▶ [Available data]:
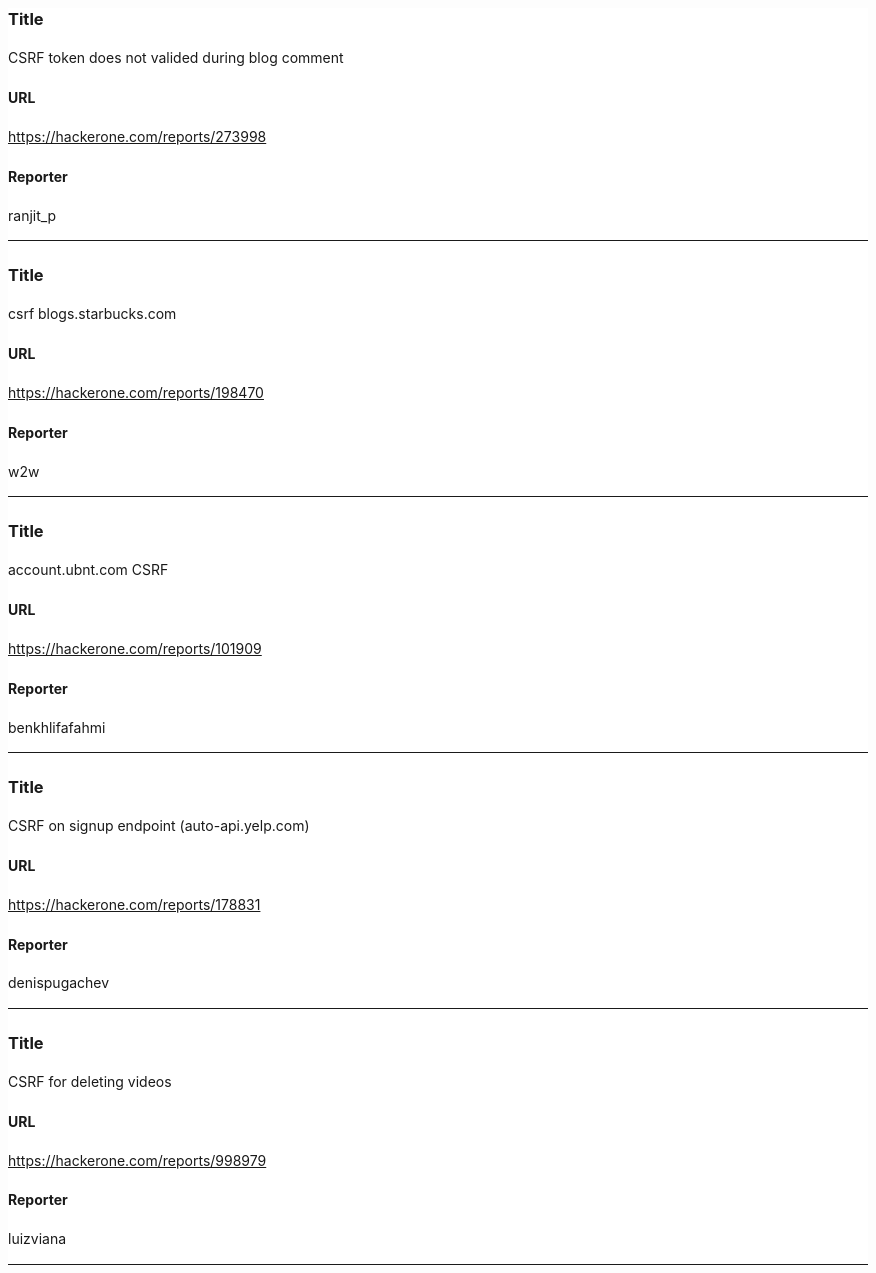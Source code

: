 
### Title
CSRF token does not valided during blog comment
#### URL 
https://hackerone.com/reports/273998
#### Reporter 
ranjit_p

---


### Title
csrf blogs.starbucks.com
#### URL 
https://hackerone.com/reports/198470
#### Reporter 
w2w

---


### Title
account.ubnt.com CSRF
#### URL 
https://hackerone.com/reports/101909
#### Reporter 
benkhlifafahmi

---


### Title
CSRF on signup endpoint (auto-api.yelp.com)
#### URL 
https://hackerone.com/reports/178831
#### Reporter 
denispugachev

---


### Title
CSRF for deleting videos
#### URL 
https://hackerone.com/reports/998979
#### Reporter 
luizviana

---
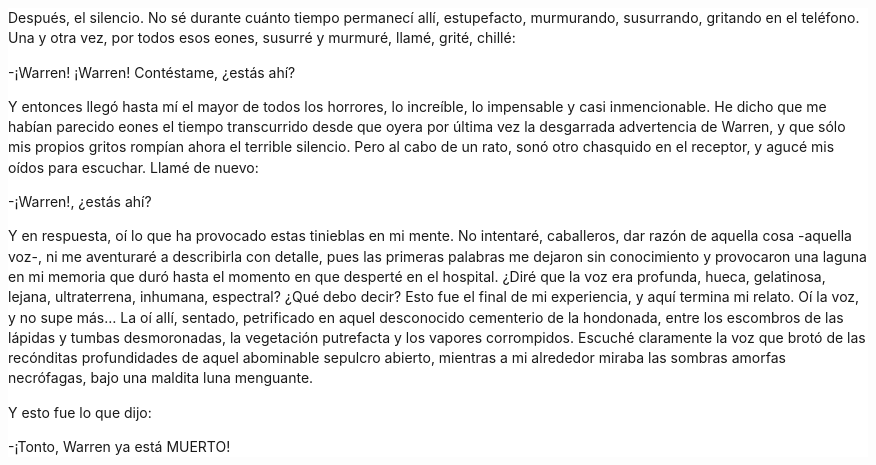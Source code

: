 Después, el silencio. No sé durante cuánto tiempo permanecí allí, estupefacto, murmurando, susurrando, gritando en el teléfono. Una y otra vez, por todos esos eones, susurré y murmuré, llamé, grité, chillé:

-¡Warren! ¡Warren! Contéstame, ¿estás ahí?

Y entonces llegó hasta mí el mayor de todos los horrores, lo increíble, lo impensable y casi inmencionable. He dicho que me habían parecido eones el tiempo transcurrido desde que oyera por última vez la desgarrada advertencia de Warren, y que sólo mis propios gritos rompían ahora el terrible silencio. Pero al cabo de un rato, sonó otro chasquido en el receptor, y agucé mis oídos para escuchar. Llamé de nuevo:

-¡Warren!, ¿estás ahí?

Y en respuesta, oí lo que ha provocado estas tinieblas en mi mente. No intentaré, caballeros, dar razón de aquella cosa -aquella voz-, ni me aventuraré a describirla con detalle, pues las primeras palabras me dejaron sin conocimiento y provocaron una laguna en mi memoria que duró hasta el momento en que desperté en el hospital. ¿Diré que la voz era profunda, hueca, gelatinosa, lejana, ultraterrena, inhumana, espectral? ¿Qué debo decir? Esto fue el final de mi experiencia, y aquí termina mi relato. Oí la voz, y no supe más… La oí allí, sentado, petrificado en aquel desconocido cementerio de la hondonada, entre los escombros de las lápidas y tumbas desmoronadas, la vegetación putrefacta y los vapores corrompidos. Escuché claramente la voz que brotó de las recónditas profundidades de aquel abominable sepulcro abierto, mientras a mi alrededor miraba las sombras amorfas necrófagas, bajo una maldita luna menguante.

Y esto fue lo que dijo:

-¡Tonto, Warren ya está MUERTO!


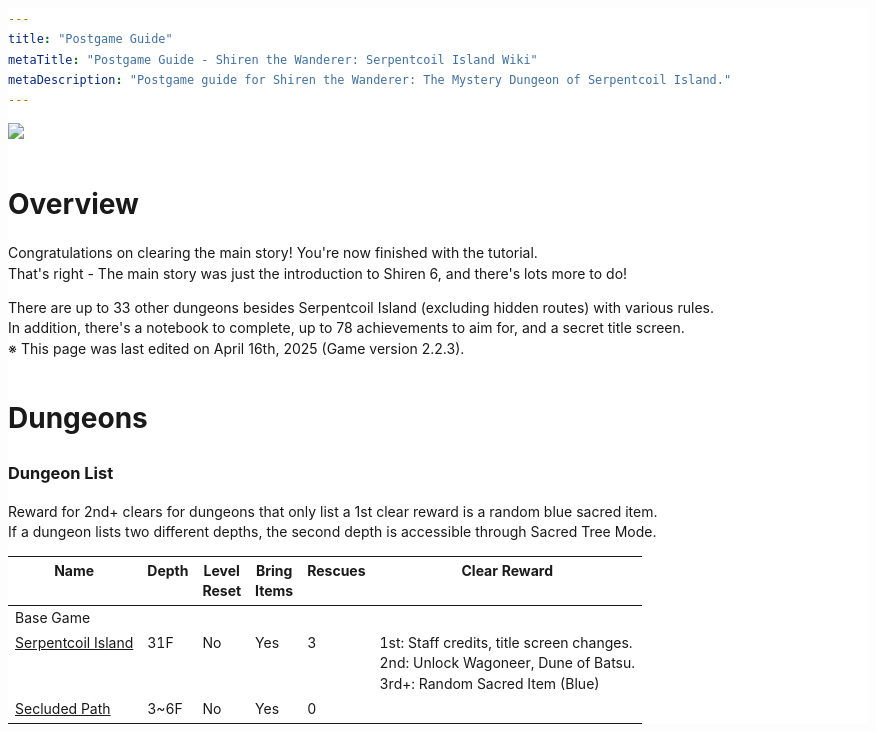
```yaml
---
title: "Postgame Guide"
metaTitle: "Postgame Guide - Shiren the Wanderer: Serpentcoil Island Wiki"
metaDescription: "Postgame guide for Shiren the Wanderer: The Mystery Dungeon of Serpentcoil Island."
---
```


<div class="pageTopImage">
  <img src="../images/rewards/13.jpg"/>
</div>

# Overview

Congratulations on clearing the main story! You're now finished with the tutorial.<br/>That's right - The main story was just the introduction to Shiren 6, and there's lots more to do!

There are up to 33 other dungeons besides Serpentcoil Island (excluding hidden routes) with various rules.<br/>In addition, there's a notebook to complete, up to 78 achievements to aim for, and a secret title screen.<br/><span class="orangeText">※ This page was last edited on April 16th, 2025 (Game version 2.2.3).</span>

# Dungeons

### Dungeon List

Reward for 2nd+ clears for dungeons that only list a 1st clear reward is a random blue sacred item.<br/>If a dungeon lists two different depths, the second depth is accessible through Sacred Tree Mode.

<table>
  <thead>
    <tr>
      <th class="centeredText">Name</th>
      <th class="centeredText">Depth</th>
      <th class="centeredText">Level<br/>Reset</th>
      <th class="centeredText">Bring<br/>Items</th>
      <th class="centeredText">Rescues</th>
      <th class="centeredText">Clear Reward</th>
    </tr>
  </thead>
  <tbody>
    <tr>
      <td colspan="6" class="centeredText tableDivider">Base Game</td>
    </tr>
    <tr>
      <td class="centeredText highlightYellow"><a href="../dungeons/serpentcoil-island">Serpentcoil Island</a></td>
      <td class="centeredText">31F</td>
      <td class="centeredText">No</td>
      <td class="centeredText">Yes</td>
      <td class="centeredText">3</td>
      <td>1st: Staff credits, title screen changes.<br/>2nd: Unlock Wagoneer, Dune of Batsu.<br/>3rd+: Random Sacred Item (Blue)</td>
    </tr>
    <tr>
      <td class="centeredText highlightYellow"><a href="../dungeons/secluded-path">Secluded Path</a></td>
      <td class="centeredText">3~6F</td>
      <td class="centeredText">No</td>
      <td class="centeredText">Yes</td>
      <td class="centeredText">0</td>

* * *

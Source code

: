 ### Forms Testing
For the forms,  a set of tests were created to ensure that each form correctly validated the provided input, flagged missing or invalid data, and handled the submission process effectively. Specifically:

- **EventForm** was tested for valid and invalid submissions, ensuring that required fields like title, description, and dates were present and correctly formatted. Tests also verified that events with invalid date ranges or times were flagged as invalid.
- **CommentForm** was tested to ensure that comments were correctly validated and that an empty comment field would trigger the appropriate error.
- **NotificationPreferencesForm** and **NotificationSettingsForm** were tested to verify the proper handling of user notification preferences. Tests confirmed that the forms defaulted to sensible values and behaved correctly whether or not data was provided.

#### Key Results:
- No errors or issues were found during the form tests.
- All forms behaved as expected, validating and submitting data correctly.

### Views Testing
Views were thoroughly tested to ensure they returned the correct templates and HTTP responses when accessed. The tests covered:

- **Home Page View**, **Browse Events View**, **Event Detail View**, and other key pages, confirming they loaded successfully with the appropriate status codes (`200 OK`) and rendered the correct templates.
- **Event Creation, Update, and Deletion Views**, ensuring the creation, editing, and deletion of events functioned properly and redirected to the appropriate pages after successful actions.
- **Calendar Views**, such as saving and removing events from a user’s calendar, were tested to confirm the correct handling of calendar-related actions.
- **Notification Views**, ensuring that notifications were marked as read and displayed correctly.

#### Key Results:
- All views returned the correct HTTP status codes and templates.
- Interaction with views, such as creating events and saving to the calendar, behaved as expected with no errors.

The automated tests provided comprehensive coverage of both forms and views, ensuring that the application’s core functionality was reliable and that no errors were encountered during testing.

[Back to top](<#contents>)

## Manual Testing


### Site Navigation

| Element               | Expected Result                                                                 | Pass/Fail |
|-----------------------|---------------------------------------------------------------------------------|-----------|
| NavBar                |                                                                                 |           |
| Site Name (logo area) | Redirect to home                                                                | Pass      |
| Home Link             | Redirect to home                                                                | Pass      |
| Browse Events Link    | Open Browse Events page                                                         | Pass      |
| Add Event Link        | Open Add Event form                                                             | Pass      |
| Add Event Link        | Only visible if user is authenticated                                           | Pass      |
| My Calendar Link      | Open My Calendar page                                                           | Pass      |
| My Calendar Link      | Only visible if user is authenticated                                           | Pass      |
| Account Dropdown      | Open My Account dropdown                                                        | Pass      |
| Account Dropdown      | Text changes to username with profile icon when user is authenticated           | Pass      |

* * *

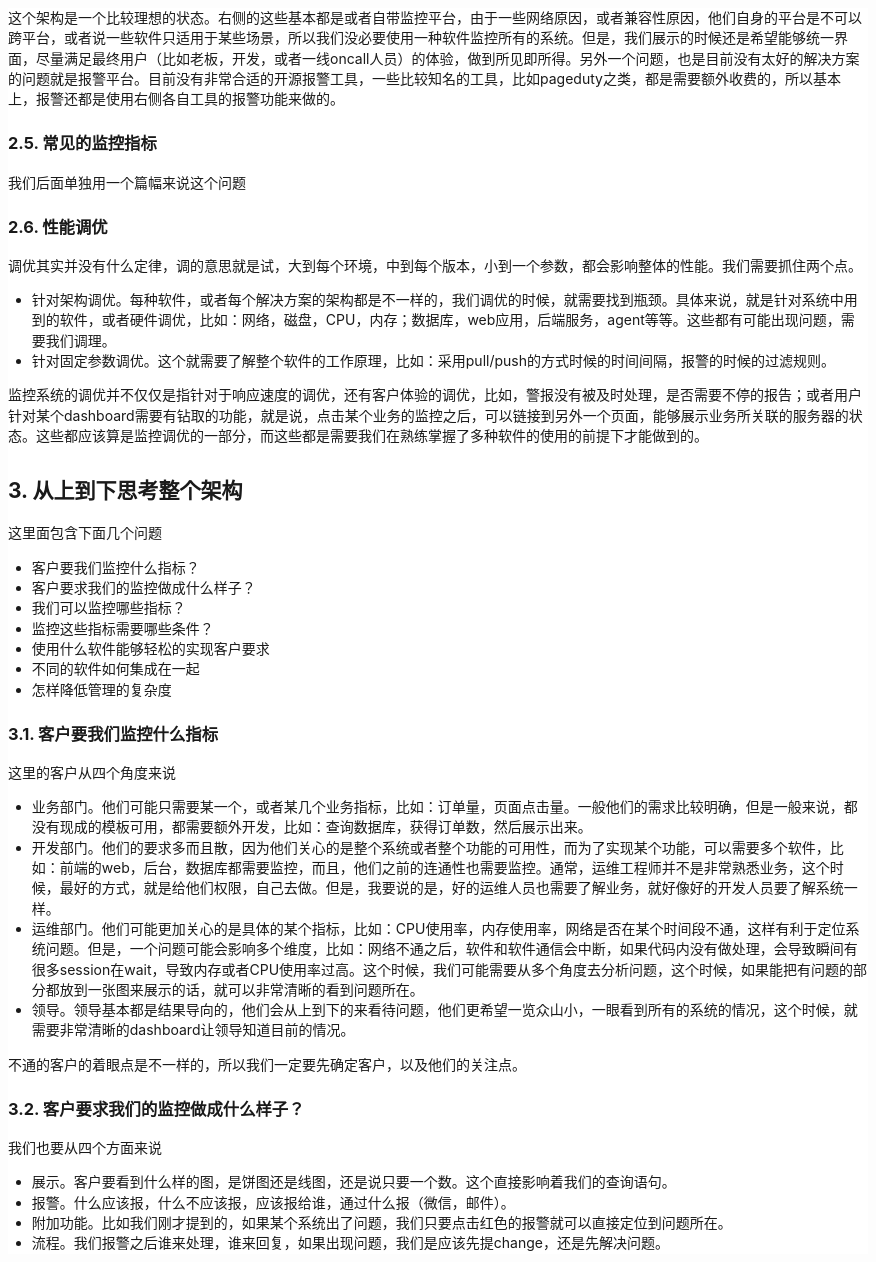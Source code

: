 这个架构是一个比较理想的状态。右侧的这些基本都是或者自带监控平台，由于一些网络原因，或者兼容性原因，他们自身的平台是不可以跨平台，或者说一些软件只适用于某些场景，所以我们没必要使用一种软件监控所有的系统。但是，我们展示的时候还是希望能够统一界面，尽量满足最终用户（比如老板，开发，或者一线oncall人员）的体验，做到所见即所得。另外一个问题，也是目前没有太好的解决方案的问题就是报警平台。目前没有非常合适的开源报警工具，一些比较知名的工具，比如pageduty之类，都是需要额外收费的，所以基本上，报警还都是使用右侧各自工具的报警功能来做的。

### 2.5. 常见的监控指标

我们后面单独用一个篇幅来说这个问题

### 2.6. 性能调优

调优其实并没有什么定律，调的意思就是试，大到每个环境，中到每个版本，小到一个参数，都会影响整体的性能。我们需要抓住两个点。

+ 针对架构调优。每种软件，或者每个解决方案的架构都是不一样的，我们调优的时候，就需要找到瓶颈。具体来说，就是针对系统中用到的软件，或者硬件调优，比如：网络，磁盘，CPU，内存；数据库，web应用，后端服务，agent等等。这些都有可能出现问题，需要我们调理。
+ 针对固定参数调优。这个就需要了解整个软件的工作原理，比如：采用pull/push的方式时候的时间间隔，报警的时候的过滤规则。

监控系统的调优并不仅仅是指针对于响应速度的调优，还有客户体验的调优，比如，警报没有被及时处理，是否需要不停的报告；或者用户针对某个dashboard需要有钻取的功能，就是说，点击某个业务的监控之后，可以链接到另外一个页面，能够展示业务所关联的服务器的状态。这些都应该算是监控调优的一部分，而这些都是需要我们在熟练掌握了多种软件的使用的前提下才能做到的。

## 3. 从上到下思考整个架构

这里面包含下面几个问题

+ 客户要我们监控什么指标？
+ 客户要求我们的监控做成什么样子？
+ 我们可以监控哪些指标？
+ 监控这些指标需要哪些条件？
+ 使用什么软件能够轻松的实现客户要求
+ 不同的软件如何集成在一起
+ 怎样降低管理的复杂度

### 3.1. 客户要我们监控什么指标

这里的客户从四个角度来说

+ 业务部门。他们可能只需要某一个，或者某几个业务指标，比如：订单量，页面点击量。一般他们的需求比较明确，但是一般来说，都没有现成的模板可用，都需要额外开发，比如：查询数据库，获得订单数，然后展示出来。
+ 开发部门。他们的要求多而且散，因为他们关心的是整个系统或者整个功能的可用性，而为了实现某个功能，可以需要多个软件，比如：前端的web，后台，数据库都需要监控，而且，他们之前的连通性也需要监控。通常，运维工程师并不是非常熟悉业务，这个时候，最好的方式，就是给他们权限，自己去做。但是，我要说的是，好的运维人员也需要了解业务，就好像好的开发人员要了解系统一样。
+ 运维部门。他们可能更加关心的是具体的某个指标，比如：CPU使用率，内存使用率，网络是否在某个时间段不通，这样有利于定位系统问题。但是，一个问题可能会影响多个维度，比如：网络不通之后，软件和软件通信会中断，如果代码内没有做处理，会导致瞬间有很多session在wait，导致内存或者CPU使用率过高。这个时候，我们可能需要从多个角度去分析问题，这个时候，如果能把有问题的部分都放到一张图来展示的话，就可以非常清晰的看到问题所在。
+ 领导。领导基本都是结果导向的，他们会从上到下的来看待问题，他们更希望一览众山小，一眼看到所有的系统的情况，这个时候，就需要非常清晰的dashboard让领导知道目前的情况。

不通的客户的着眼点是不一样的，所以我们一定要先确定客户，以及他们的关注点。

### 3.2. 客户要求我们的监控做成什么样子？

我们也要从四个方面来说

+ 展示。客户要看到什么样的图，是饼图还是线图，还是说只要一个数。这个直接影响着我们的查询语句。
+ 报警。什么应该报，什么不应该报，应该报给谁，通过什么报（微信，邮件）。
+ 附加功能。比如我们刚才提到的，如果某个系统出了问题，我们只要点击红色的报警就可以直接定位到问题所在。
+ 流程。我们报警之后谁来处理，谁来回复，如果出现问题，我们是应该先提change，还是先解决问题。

▶ [What you have to do]:
Throughout the material above, report each line holding the word "saving".

▶ [Written reply]:
- **Calendar Views**, such as saving and removing events from a user’s calendar, were tested to confirm the correct handling of calendar-related actions.
- Interaction with views, such as creating events and saving to the calendar, behaved as expected with no errors.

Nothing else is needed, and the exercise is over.